_Problem requirements_
Below are entries with pictures among them; reproduce exactly, and only, the lines from the one containing "1. Commit 1 de branch sprint-2-programmer-1" down to the one containing "A Xamarin Android", without the pictures.

_Entries supplied_
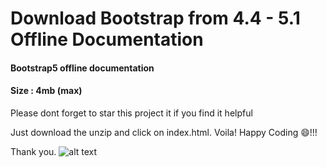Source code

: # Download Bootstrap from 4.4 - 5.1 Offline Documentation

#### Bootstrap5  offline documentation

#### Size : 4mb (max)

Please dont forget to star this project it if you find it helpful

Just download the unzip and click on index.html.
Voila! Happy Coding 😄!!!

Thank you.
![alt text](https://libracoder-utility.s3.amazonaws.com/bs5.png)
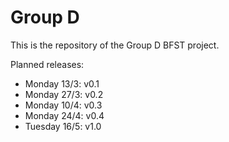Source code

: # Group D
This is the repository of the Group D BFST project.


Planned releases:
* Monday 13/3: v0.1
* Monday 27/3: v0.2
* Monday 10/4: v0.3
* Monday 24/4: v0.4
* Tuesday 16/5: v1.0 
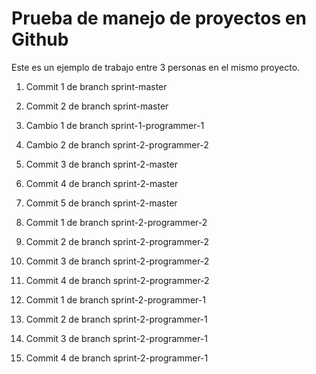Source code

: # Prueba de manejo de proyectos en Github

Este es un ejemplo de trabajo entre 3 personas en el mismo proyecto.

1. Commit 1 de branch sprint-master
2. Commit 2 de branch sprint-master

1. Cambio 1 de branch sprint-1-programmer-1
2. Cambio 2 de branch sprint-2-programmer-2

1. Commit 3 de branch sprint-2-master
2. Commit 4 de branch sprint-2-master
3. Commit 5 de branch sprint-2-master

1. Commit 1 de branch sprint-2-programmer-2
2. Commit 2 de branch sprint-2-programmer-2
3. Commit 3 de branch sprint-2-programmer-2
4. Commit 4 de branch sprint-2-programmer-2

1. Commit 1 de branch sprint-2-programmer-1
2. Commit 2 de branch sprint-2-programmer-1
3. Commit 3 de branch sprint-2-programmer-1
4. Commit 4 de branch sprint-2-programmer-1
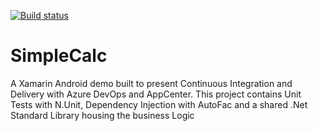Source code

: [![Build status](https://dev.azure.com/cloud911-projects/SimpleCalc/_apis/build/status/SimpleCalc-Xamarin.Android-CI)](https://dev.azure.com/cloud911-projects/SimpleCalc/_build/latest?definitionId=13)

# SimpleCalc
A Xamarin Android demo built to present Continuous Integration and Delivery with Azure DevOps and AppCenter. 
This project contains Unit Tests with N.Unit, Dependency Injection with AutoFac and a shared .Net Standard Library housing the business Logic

_Finished task_
1. Commit 1 de branch sprint-2-programmer-1
2. Commit 2 de branch sprint-2-programmer-1
3. Commit 3 de branch sprint-2-programmer-1
4. Commit 4 de branch sprint-2-programmer-1
Source code

: [![Build status](https://dev.azure.com/cloud911-projects/SimpleCalc/_apis/build/status/SimpleCalc-Xamarin.Android-CI)](https://dev.azure.com/cloud911-projects/SimpleCalc/_build/latest?definitionId=13)

# SimpleCalc
A Xamarin Android demo built to present Continuous Integration and Delivery with Azure DevOps and AppCenter. 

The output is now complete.